IEEE 754 has the unfortunate consequence that floating point numbers don't satisfy x*0 == 0
. That x*0 == 0
holds is fundamental to the decoupling between the symbolic and numerical computations for sparse matrices which is arguably one of the most important optimizations for sparse matrix algorithms. Right now, Julia's sparse linear algebra code uses the sparsity pattern optimization extensively and is therefore not IEEE compliant, e.g.
julia> eye(2)*[NaN,1.0]
2-element Array{Float64,1}:
NaN
NaN
julia> speye(2)*[NaN,1.0]
2-element Array{Float64,1}:
NaN
1.0
Another example is
julia> (-eye(2))[1,2]
-0.0
julia> (-speye(2))[1,2]
0.0
Notice that IEEE compliance for the latter example (with the current sparse matrix implementation) would require storing 2*n^2 + n + 1
instead of 3n + 1
elements. This is also known as MemoryError
.
The main question in this issue is to choose one of the two options below for sparse matrices (and probably all types with structural zeros)
x*0 == 0
for all x
x*0 != 0
for some x
aka IEEE 754where 0
is a structural zero. I think that 1. is the best choice since I believe the symbolic/numerical decoupling is very important when working with sparse matrices and I'm not sure if 2. desirable because of the computational and memory costs or if it is possible to achieve at all. I.e. one thing is that it would be a lot of work to handle the NaN
and Inf
cases in all of our sparse code and that it is unclear who would deliver the hours to do so but what about sparse direct solvers? They optimize over the sparsity pattern without considering NaN
s or Inf
s and I'm not sure how we could handle that case. In theory, we could also choose 2. for some linear algebra functions and 1. for others but I think that would be more confusing and error prone.

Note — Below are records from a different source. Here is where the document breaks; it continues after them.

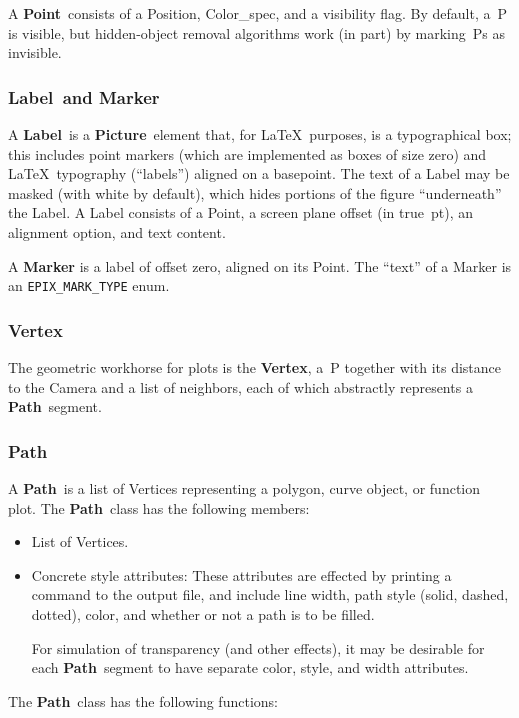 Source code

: \documentclass[12pt]{article}
\newcommand{\Class}[1]{\textbf{#1}}
\newcommand{\Label}{\Class{Label}}
\newcommand{\Path}{\Class{Path}}
\newcommand{\Picture}{\Class{Picture}}
\newcommand{\Point}{\Class{Point}}
\newcommand{\bi}{\begin{itemize}}
\newcommand{\ei}{\end{itemize}}
\begin{document}
A \Point\ consists of a Position, Color\_spec, and a visibility flag.
By default, a~P is visible, but hidden-object removal algorithms work
(in part) by marking~Ps as invisible.

\subsubsection*{Label~and Marker}

A \Label\ is a \Picture\ element that, for \LaTeX\ purposes, is a
typographical box; this includes point markers (which are implemented
as boxes of size zero) and \LaTeX\ typography (``labels'') aligned on
a basepoint.  The text of a Label may be masked (with white by
default), which hides portions of the figure ``underneath'' the Label.
A Label consists of a Point, a screen plane offset (in true~pt), an
alignment option, and text content. 

A \Class{Marker} is a label of offset zero, aligned on its Point. The
``text'' of a Marker is an \verb+EPIX_MARK_TYPE+ enum.


\subsubsection*{Vertex}

The geometric workhorse for plots is the \Class{Vertex}, a~P together
with its distance to the Camera and a list of neighbors, each of which
abstractly represents a \Path\ segment.

\subsubsection*{Path}

A \Path\ is a list of Vertices representing a polygon, curve object, or
function plot. The \Path\ class has the following members:

\bi
  \item List of Vertices.

  \item Concrete style attributes: These attributes are effected by
    printing a command to the output file, and include line width,
    path style (solid, dashed, dotted), color, and whether or not a
    path is to be filled.
    
    For simulation of transparency (and other effects), it may be
    desirable for each \Path\ segment to have separate color, style,
    and width attributes.
\ei

\noindent The \Path\ class has the following functions:
\end{document}
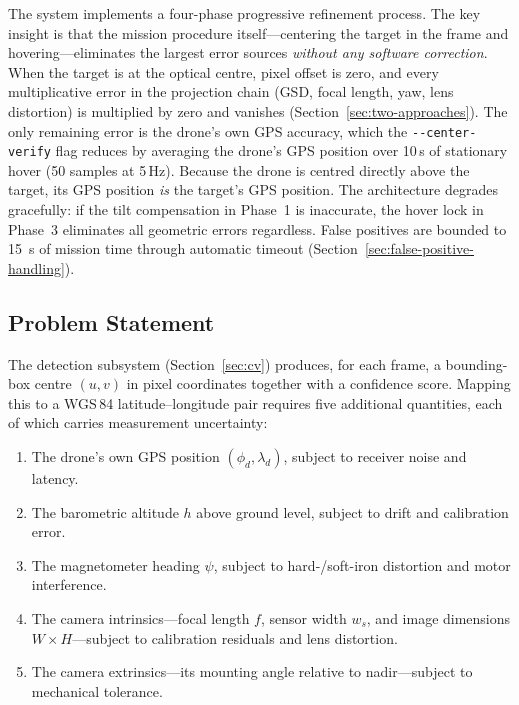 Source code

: \noindent The system implements a four-phase progressive refinement process.  The key insight is that the mission procedure itself---centering the target in the frame and hovering---eliminates the largest error sources \emph{without any software correction}.  When the target is at the optical centre, pixel offset is zero, and every multiplicative error in the projection chain (GSD, focal length, yaw, lens distortion) is multiplied by zero and vanishes (Section~\ref{sec:two-approaches}).  The only remaining error is the drone's own GPS accuracy, which the \texttt{-{}-center-verify} flag reduces by averaging the drone's GPS position over 10\,s of stationary hover (50 samples at 5\,Hz).  Because the drone is centred directly above the target, its GPS position \emph{is} the target's GPS position.  The architecture degrades gracefully: if the tilt compensation in Phase~1 is inaccurate, the hover lock in Phase~3 eliminates all geometric errors regardless.  False positives are bounded to \SI{15}{\second} of mission time through automatic timeout (Section~\ref{sec:false-positive-handling}).

\subsection{Problem Statement}\label{sec:gps-problem}

The detection subsystem (Section~\ref{sec:cv}) produces, for each frame, a bounding-box centre $(u,v)$ in pixel coordinates together with a confidence score.  Mapping this to a WGS\,84 latitude--longitude pair requires five additional quantities, each of which carries measurement uncertainty:

\begin{enumerate}
  \item The drone's own GPS position $(\phi_d, \lambda_d)$, subject to receiver noise and latency.
  \item The barometric altitude $h$ above ground level, subject to drift and calibration error.
  \item The magnetometer heading $\psi$, subject to hard-/soft-iron distortion and motor interference.
  \item The camera intrinsics---focal length $f$, sensor width $w_s$, and image dimensions $W \times H$---subject to calibration residuals and lens distortion.
  \item The camera extrinsics---its mounting angle relative to nadir---subject to mechanical tolerance.
\end{enumerate}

However, we'd need to figure out the implications of going with 1. Should we consider throwing more instead of creating NaN
s and Inf
during sparse calculation, e.g. division with zero? What about sparse broadcast which now (I believe) follows IEEE 754? Since broadcast
allows all kinds of operators, things are much more complicated there. If sparse broadcast behaves differently from sparse linear algebra, we'd need to be careful when using broadcast for convenience in the linear algebra code (but I think that would be pretty simple to handle.)
Finally, After discussing this issue in a couple of PRs, I'm pretty confident that we won't be able to reach a unanimous conclusion so when we think we understand the consequences, we'll probably need a vote. Otherwise, we'll keep discussing this everytime a PR touches one of the affected methods.
Option 1 results in undesirable behavioral discrepancies between sparse and dense representations of the same underlying mathematical object. Sparse arrays should be strictly a performance optimization, and not have vastly different behavior than their dense equivalents. If we can do IEEE754 correctly in a dense version of an operation, then we should do simple checks in sparse method implementations to get as compatible as reasonably possible.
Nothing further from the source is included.